What's better about Ruby than Python?
Alex Martelli
aleaxit at yahoo.com
Mon Aug 18 11:55:27 EDT 2003
Alexander Schmolck wrote:
...
> I recall the following, roughly in order of importance (treat with
> caution, it's some time that I looked at Ruby):
>
> 0. I it's possible to redefine classes at runtime without going bonkers
> (instances automatically get updated to the new class definitions).
This is generally feasible in Python, too -- but not with built-in types
(e.g., you can't redefine what "+" means on integers, while in Ruby you
could).
> This, I think is by far python's greatest flaw, amongst other things it
> greatly compromises its interactiveness, which is a key virtue. If
> someone can explain to me how I'm wrong on this and python's behavior
> really is sane, I'll be eternally grateful.

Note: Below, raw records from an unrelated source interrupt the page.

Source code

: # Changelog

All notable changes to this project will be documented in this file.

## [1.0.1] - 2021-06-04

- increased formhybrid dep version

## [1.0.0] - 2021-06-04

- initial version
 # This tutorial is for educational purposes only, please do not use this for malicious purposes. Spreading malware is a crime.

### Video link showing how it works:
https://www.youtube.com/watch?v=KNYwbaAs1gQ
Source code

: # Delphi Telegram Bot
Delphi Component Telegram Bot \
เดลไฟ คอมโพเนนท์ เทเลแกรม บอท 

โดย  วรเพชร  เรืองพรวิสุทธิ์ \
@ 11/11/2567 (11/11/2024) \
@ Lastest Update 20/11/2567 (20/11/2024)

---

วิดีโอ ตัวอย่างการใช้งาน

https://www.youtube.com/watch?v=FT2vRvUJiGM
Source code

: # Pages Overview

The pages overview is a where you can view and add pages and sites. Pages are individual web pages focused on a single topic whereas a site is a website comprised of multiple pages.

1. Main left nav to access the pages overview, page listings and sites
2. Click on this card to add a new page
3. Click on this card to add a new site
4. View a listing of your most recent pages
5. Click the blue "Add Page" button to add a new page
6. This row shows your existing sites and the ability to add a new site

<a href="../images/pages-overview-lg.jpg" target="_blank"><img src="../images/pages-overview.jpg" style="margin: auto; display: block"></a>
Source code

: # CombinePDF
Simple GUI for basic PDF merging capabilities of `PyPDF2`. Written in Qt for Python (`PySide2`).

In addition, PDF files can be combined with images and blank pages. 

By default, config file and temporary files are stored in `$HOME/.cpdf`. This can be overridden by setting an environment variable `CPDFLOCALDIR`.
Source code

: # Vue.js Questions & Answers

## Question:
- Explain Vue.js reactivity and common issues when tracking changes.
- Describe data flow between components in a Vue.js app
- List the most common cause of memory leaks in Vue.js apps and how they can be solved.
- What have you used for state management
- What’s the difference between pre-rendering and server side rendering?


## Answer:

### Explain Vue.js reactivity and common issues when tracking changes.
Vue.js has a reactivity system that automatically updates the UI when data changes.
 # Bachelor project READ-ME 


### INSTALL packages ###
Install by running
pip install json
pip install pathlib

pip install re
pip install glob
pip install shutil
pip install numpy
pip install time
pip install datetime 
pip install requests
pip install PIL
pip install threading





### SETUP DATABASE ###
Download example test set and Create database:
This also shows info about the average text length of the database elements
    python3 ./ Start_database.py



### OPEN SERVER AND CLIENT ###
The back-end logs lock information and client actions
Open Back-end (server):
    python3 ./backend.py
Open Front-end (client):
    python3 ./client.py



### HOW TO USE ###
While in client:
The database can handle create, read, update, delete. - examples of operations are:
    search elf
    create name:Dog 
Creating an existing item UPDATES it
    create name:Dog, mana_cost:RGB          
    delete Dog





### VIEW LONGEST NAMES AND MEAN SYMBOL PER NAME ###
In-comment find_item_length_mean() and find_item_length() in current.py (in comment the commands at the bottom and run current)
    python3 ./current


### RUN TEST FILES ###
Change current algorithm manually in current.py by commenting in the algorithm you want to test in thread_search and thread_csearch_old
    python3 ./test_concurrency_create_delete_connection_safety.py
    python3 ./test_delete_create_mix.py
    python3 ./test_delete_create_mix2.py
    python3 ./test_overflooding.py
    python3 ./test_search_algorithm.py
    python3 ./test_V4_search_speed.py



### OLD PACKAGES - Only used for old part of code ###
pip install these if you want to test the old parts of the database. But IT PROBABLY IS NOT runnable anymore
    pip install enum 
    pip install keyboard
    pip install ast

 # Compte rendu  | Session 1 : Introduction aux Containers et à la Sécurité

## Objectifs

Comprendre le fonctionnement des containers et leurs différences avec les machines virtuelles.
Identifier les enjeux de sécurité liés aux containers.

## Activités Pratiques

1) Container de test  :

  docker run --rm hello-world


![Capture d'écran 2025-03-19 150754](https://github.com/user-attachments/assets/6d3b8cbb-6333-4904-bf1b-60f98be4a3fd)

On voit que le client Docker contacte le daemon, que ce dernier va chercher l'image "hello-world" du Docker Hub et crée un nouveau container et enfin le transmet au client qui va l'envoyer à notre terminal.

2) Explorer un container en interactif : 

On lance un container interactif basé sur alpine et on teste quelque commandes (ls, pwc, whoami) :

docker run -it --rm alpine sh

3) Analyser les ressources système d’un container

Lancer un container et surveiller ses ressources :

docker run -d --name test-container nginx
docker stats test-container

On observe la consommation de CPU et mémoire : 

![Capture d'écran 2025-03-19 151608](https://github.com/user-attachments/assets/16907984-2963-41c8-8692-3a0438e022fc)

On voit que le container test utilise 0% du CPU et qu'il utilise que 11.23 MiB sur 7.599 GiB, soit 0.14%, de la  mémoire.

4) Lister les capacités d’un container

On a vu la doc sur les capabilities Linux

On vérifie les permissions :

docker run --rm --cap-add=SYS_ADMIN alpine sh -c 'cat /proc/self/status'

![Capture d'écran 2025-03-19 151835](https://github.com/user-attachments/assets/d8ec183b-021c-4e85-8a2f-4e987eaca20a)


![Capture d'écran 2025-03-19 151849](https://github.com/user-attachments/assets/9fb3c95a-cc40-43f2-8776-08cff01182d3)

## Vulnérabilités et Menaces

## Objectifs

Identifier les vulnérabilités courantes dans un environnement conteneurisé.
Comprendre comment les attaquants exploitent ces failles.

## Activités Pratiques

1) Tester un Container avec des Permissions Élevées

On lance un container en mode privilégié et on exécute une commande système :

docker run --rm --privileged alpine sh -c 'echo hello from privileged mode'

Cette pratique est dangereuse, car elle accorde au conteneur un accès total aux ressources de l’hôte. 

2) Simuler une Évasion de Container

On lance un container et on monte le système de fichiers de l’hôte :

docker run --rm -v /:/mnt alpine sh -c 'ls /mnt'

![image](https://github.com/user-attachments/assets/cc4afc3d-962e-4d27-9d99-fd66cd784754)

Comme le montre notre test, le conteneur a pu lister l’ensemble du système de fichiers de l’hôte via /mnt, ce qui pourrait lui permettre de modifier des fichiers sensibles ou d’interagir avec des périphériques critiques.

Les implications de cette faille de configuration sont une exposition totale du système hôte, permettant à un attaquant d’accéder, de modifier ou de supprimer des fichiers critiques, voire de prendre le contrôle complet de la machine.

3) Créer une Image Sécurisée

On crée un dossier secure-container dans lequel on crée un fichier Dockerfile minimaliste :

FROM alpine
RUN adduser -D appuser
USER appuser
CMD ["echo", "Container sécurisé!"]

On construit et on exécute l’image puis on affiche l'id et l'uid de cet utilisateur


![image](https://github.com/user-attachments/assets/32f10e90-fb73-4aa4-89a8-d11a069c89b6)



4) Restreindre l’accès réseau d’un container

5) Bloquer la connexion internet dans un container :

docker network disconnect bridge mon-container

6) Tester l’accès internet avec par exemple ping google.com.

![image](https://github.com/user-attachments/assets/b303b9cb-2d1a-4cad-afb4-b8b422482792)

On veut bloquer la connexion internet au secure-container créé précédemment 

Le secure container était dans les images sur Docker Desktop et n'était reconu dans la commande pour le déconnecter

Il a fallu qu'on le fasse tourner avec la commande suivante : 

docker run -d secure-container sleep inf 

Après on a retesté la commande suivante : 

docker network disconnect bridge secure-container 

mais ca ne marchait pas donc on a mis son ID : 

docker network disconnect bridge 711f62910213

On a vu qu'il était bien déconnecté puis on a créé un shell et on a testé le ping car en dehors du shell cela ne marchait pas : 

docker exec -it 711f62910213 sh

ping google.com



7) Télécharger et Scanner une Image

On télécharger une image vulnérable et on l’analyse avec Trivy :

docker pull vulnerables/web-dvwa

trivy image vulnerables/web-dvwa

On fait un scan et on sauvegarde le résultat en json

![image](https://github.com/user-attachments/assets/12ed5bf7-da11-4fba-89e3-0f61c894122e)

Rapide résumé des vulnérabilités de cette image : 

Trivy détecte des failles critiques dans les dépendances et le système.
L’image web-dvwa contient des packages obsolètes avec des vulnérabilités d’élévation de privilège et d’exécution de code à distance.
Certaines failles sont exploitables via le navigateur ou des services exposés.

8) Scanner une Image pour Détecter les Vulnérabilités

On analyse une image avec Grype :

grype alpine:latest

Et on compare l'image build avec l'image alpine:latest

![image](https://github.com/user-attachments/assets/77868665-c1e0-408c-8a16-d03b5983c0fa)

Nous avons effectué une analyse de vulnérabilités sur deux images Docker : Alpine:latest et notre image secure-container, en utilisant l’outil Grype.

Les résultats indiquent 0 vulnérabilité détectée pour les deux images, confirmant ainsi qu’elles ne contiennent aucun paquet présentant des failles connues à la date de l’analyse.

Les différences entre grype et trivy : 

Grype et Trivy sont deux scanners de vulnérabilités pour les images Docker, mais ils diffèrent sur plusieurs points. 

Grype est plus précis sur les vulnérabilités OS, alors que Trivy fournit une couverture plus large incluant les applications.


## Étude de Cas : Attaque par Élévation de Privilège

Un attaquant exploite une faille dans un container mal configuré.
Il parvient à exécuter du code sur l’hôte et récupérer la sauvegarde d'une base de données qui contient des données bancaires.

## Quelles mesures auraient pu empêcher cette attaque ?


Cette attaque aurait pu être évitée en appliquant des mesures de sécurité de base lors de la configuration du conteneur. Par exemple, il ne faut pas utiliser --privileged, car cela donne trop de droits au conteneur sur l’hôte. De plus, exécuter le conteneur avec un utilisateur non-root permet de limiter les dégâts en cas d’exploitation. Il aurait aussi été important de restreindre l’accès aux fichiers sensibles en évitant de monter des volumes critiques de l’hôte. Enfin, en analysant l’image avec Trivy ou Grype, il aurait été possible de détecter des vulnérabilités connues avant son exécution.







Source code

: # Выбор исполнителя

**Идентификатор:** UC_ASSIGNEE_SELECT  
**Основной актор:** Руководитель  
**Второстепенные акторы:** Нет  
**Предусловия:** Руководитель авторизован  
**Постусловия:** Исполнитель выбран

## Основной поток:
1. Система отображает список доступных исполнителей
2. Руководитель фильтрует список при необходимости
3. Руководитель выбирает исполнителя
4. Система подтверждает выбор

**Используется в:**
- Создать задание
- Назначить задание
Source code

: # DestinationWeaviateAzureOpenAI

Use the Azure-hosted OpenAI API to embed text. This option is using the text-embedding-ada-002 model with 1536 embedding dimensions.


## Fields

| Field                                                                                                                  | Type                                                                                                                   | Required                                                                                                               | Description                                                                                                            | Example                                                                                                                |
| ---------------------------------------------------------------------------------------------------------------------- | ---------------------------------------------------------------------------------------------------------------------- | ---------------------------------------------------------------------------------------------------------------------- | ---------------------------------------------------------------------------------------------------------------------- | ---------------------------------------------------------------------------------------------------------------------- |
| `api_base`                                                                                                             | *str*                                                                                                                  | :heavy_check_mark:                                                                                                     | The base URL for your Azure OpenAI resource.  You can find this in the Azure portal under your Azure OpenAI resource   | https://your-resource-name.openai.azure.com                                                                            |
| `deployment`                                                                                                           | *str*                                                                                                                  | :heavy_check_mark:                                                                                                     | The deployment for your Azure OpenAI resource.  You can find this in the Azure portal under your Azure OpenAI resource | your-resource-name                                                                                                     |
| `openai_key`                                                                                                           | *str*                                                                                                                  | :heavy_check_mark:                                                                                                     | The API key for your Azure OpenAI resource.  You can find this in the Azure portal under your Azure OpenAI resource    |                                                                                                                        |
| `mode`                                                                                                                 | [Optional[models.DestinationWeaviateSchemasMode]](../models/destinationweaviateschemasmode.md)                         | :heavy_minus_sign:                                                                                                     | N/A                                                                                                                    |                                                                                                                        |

I don't think I understand what you're saying. For example:
>>> class X:
... def amethod(self): return 'just a method'
...
>>> x=X()
>>> x.amethod()
'just a method'
>>> def abettermethod(self): return 'ah, now THIS is better!'
...
>>> X.amethod = abettermethod
>>> x.amethod()
'ah, now THIS is better!'
>>>
Isn't this "redefining classes at runtime // instances automatically
get updated", too? If you want to redefine a bunch of entries in X,
rather than just a few, X.__dict__.update(someotherdict) -- or even,
shudder, reassigning X.__dict__ altogether... -- may perhaps be
preferable, but I personally like the explicitness of assignments
for most cases of such (rare) tasks.